┏━━
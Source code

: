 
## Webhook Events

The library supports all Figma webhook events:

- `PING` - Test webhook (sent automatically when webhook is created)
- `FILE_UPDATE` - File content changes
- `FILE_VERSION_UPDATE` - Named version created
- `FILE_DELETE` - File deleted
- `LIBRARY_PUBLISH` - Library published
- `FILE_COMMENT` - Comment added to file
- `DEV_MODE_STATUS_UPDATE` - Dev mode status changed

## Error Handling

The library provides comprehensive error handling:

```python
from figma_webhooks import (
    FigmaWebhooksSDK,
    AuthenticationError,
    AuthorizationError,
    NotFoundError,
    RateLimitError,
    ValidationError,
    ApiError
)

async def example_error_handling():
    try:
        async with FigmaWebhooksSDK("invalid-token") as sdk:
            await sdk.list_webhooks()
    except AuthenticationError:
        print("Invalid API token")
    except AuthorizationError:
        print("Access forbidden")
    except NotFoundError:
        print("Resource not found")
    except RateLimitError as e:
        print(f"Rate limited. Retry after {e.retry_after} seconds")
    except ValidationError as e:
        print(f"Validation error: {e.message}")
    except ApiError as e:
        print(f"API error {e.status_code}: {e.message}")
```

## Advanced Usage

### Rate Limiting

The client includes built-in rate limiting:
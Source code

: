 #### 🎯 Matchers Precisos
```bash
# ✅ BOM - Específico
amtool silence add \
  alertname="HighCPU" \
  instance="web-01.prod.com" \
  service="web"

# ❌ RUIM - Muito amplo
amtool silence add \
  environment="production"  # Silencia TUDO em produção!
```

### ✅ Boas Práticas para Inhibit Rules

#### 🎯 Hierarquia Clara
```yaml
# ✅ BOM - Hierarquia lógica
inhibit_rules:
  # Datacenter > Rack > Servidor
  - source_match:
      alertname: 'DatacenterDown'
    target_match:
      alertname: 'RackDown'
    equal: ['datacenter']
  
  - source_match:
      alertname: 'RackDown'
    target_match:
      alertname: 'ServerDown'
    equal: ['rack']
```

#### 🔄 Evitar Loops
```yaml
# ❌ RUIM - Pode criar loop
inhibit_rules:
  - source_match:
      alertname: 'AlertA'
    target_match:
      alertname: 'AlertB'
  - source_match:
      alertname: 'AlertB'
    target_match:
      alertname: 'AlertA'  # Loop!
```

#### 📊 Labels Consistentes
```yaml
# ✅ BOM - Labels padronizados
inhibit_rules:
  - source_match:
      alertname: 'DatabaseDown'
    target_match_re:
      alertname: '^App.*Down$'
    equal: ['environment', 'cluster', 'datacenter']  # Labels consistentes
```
┗━━
┏━━
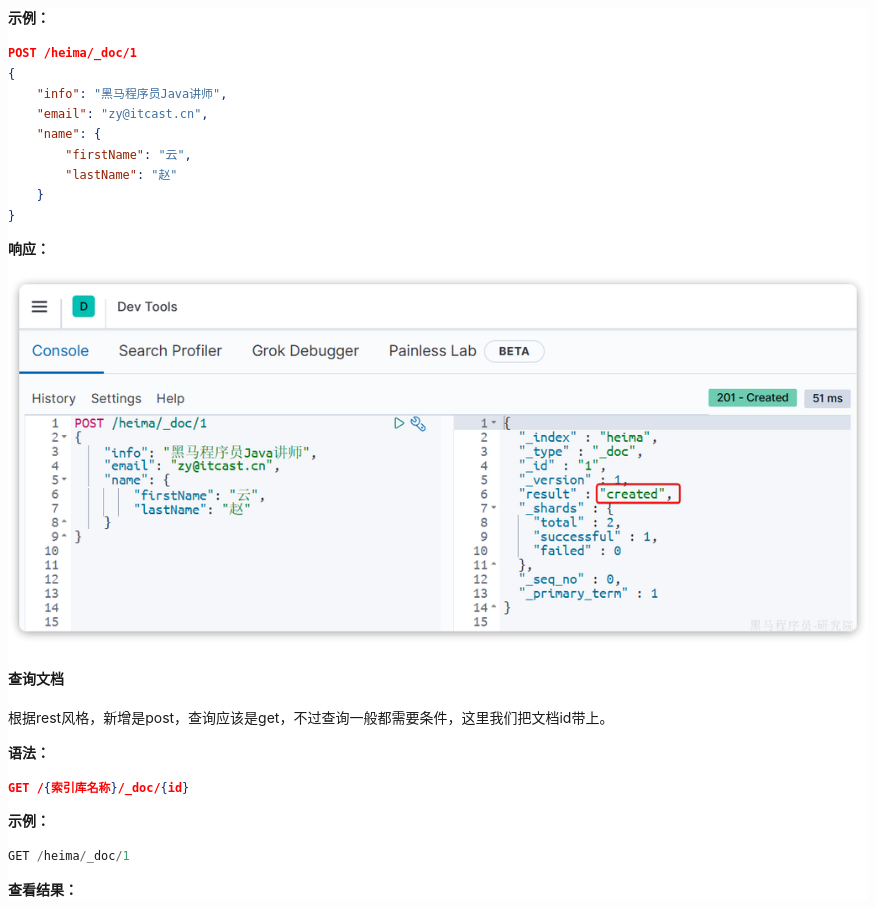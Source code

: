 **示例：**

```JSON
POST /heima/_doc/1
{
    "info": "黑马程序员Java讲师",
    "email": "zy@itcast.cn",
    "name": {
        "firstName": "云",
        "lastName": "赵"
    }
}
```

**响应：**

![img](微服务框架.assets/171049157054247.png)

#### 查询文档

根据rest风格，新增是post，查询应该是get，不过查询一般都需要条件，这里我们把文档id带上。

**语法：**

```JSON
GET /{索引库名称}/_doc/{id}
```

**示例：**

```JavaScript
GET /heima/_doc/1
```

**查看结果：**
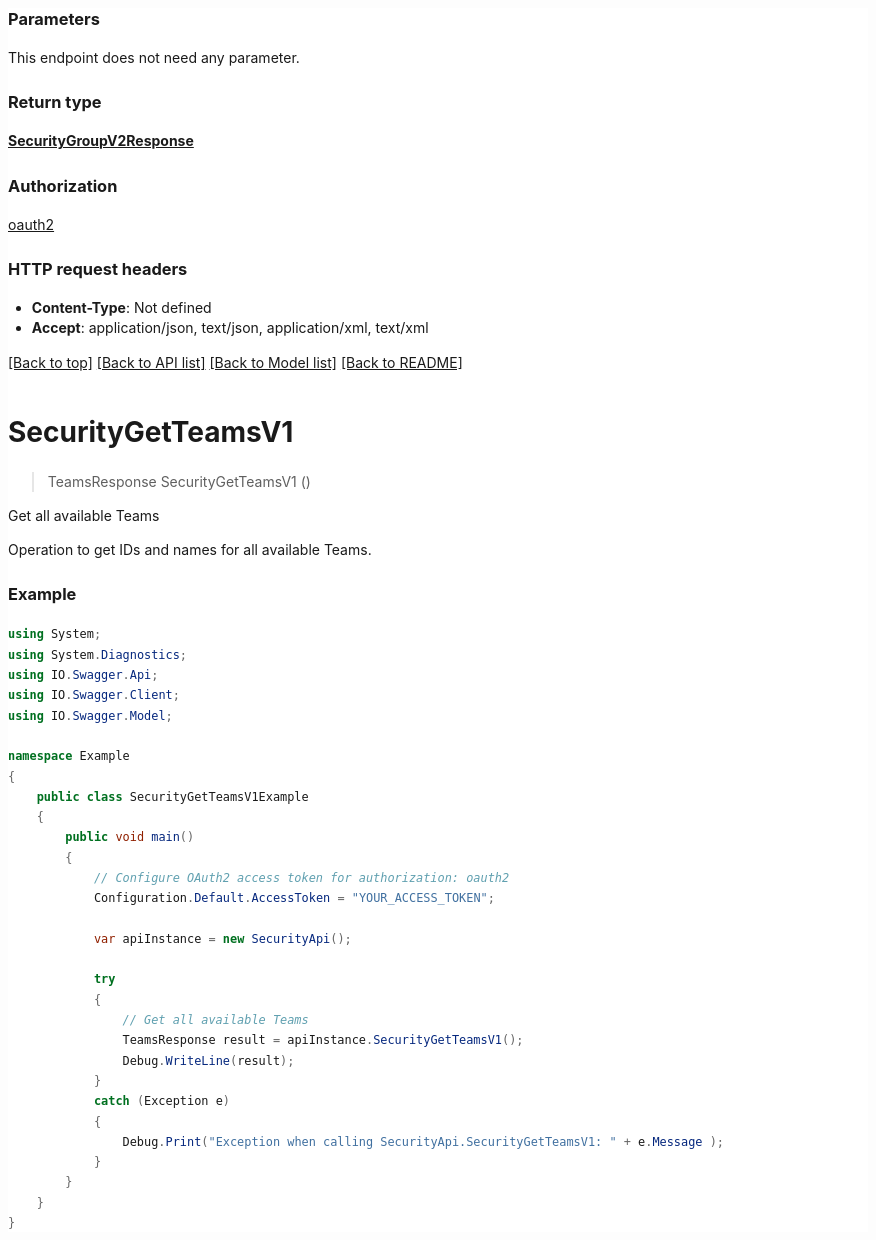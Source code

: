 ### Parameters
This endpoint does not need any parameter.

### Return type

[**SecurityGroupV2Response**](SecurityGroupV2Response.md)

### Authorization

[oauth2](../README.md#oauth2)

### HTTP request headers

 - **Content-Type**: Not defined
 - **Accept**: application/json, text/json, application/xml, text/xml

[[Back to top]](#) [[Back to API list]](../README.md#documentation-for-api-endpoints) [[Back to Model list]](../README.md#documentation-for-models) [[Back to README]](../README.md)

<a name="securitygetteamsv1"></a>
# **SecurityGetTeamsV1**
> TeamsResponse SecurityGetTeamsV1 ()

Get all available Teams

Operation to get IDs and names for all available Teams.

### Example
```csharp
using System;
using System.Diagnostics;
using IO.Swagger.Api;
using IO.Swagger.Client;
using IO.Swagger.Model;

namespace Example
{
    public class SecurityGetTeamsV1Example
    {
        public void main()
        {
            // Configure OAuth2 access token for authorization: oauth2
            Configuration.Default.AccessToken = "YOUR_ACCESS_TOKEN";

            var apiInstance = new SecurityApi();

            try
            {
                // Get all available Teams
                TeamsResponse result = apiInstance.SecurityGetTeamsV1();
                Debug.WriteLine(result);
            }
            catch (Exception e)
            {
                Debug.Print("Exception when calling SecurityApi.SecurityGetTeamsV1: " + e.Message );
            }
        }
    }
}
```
┗━━
┏━━
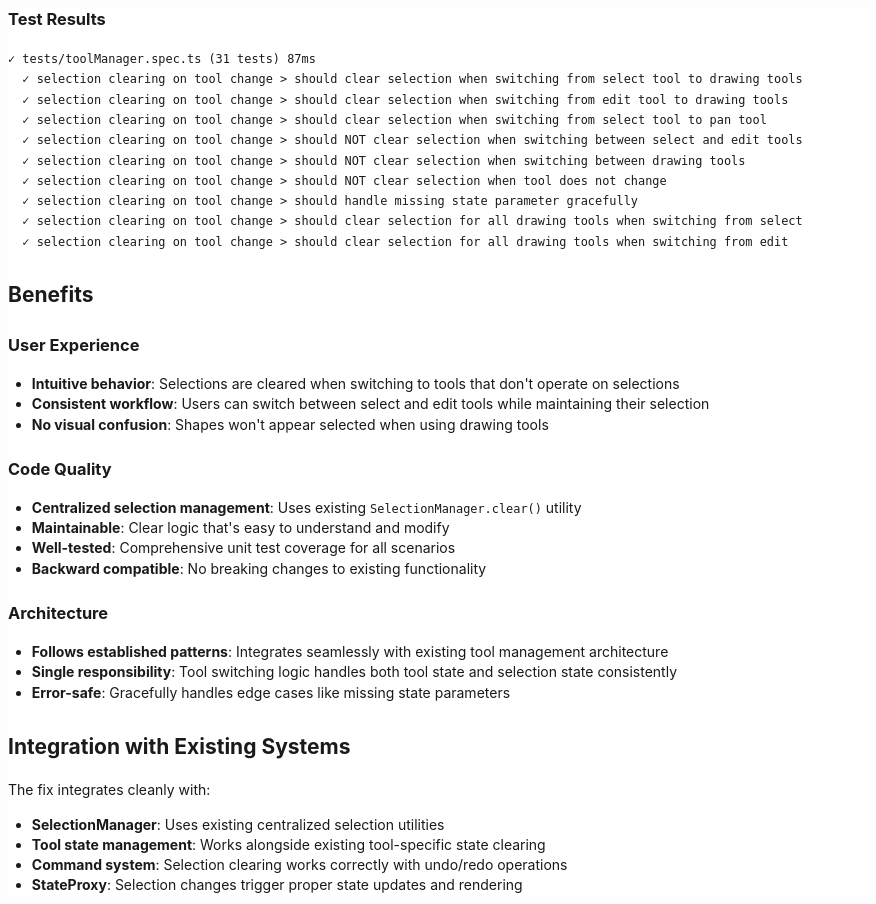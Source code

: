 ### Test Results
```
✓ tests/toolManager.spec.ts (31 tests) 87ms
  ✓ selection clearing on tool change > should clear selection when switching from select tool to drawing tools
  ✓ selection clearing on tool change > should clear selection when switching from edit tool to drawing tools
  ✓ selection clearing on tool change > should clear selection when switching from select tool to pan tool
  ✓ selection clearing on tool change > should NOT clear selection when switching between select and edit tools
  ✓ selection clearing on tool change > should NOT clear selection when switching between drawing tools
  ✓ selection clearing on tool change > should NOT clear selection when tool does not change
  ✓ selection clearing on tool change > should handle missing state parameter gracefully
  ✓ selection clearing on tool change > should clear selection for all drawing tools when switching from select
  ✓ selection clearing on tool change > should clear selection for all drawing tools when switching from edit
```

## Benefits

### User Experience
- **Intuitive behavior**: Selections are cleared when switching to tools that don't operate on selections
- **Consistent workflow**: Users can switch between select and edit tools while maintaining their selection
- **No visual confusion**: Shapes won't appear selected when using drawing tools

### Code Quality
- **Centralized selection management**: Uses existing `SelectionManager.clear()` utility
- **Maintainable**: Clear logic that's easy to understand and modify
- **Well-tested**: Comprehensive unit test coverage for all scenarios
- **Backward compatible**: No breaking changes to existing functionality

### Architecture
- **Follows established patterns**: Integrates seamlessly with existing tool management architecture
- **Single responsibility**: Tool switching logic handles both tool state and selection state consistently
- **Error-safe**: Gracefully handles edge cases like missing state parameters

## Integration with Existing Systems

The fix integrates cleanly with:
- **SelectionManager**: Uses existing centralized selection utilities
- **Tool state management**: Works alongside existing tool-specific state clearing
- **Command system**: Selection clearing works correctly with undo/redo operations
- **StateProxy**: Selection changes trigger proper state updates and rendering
┗━━
[Your goal]
Across all the entries, how many lines include "does"? Answer with the number alone.

[Task output]
2